*** Supplied data Section Begins ***
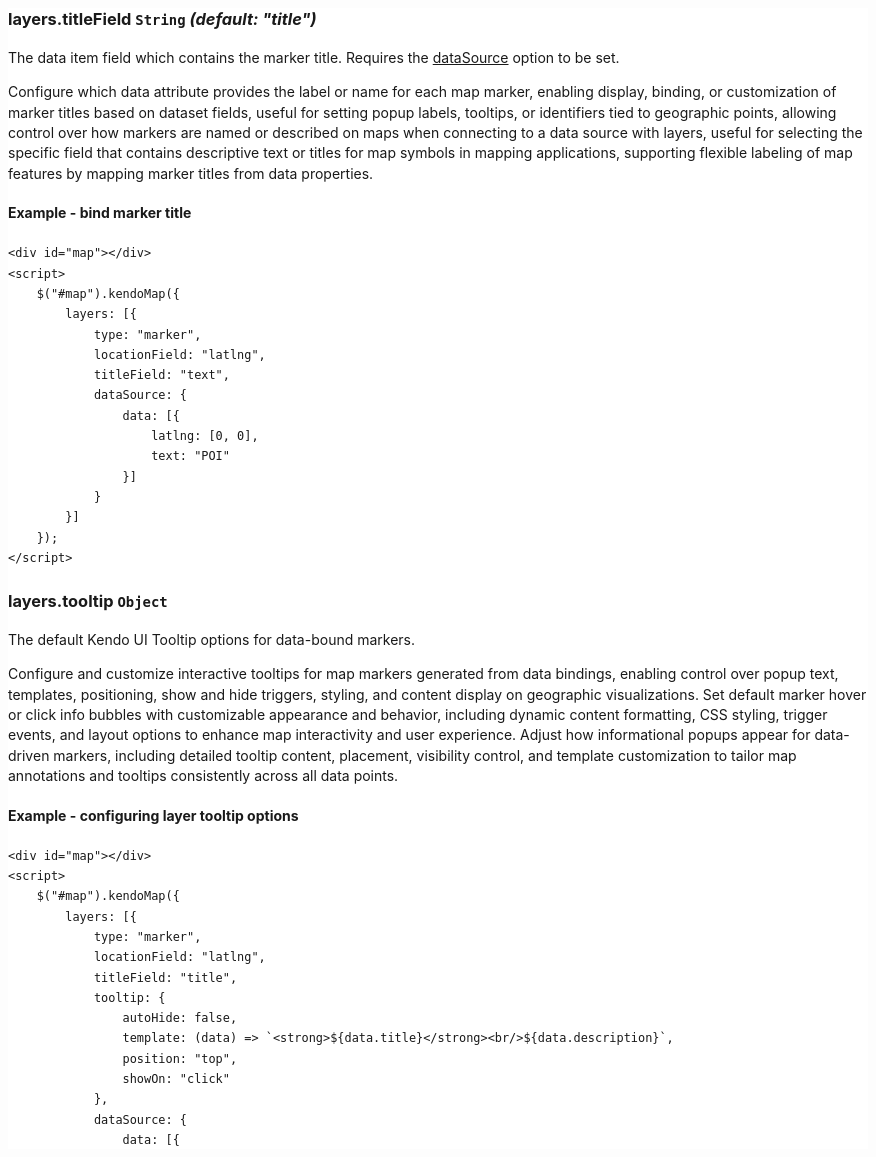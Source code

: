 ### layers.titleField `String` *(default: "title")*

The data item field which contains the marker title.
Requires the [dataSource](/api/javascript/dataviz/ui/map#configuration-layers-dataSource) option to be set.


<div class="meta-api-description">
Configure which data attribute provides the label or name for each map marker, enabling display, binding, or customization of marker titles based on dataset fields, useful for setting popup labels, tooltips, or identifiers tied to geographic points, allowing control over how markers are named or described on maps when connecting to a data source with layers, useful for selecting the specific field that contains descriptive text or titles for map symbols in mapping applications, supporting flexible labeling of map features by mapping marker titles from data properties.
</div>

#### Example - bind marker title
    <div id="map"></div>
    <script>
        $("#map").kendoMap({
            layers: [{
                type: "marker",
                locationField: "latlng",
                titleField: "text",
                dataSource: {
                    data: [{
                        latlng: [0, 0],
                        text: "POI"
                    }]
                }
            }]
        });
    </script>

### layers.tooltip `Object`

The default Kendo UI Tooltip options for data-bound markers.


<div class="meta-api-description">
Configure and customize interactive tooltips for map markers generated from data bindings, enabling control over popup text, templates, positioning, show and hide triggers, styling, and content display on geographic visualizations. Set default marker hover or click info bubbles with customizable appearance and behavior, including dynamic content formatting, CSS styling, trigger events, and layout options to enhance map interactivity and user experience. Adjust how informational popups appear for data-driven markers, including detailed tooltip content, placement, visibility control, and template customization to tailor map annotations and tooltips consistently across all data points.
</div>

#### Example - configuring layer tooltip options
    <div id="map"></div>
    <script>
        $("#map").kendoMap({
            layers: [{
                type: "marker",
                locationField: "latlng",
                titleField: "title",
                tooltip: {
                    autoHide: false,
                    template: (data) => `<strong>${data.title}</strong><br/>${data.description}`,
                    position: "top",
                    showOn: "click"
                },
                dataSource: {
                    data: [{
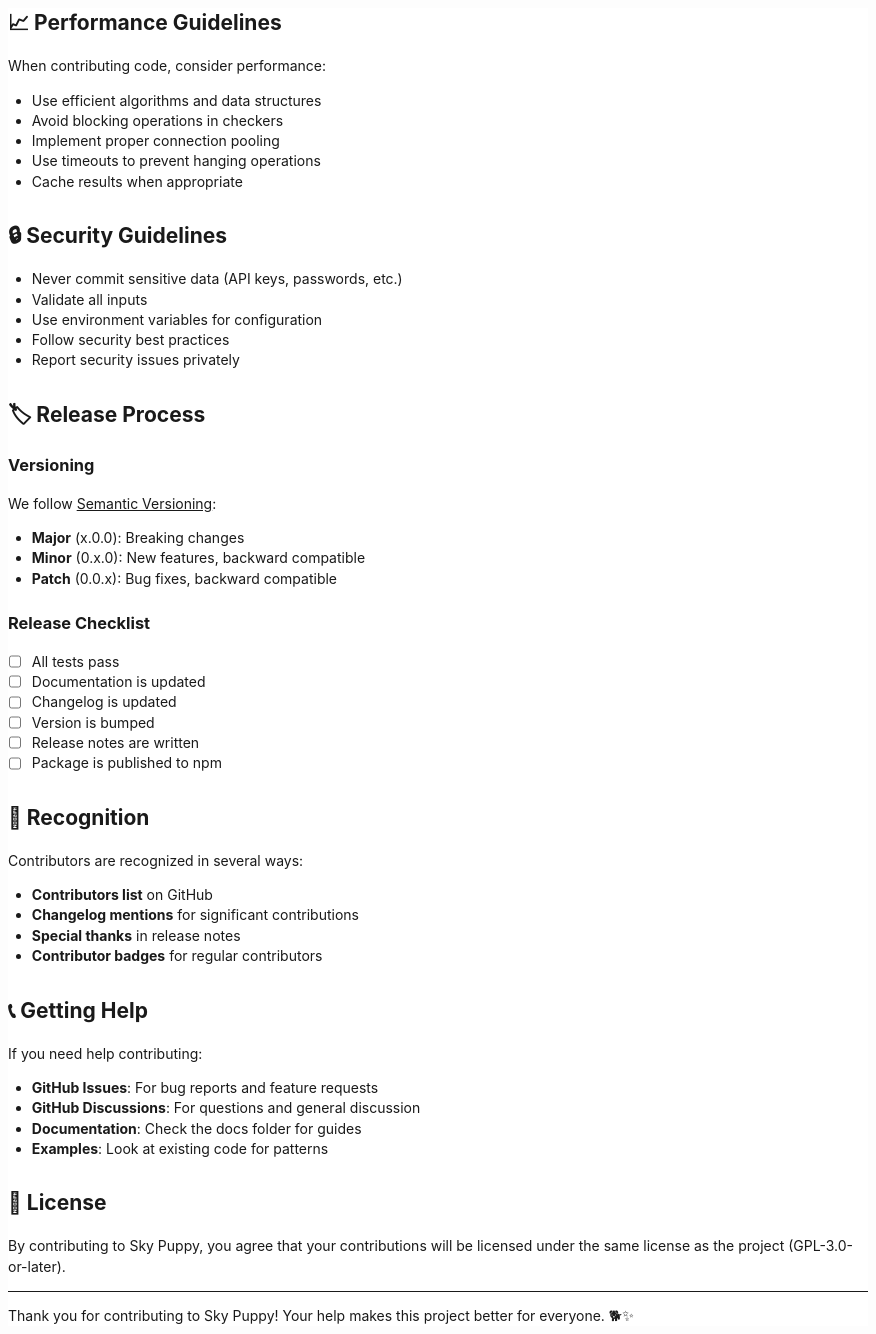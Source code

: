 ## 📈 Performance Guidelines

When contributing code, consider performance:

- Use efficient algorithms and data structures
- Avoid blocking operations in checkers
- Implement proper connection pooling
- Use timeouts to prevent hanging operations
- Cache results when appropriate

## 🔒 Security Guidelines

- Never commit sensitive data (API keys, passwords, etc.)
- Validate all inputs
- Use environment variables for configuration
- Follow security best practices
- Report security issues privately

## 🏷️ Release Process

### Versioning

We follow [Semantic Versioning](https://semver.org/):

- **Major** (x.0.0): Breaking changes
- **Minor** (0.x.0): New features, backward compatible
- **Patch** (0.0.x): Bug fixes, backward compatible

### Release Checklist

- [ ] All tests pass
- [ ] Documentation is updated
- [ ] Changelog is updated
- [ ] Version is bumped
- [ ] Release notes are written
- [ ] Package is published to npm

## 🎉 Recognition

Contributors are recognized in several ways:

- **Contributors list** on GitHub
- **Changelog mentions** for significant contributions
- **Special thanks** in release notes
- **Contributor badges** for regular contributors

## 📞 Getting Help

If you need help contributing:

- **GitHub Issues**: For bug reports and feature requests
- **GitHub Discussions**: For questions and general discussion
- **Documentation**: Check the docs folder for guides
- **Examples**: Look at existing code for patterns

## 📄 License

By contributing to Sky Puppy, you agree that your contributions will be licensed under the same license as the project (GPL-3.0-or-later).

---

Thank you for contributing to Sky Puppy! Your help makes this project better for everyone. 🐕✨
*** Supplied data Section Ends ***
*** Supplied data Section Begins ***
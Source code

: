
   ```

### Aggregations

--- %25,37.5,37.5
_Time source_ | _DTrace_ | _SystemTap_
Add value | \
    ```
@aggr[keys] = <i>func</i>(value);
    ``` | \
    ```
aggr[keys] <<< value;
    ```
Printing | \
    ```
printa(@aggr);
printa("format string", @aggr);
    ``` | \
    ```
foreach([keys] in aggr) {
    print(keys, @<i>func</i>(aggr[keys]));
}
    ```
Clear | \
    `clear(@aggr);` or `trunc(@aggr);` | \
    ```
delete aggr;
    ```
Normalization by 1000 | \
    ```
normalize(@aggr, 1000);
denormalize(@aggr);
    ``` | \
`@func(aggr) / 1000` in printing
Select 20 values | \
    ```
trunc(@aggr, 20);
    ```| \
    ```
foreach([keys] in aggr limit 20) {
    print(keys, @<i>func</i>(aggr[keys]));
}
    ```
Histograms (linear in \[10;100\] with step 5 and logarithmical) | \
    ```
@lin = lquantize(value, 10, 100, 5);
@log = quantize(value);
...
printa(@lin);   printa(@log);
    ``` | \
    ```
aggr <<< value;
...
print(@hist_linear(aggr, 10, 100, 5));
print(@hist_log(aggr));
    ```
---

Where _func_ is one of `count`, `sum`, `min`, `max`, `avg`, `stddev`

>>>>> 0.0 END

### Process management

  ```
*** Supplied data Section Ends ***
(Instructions for the task):
The lines above that hold the string "titleField" are to be located and copied.

(Solved problem):
: ### layers.titleField `String` *(default: "title")*
                titleField: "text",
                titleField: "title",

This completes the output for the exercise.